Where the word "later" shows up in the entries below, please copy the whole line.

Collected data:
——————
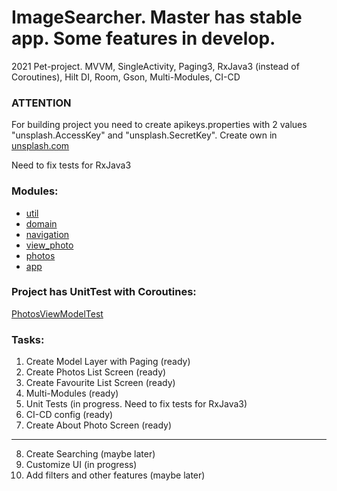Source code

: # ImageSearcher. Master has stable app. Some features in develop.

2021 Pet-project.
MVVM, SingleActivity, Paging3, RxJava3 (instead of Coroutines), Hilt DI, Room, Gson, Multi-Modules, CI-CD

### ATTENTION
For building project you need to create apikeys.properties with 2 values "unsplash.AccessKey" and "unsplash.SecretKey".
Create own in [unsplash.com](https://unsplash.com/)

Need to fix tests for RxJava3

### Modules:
- [util](./util)
- [domain](./domain)
- [navigation](./navigation)
- [view_photo](./view_photo)
- [photos](./photos)
- [app](./app)

### Project has UnitTest with Coroutines:
[PhotosViewModelTest](./photos/src/test/java/com/shlyankin/photos/PhotosViewModelTest.kt)

### Tasks:
1) Create Model Layer with Paging (ready)
2) Create Photos List Screen (ready)
3) Create Favourite List Screen (ready)
4) Multi-Modules (ready)
5) Unit Tests (in progress. Need to fix tests for RxJava3)
6) CI-CD config (ready)
7) Create About Photo Screen (ready)
------------------------------------------
8) Create Searching (maybe later)
9) Customize UI (in progress)
10) Add filters and other features (maybe later)
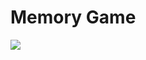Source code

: # Memory Game



![
](https://lh3.googleusercontent.com/wvUqC1cHfbzP89rh46IV0UinqQJ2U_KF1Vo0O5FKCQuVqdN-mMbmq4tPv6qTrK5JmZoWeNULBq-l "gameplay")
<!--stackedit_data:
eyJoaXN0b3J5IjpbMjk2OTU4MDg0LC00NzE1OTAwNTgsLTY3MD
I5ODc2OF19
-->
——————
Task answer:
8) Create Searching (maybe later)
10) Add filters and other features (maybe later)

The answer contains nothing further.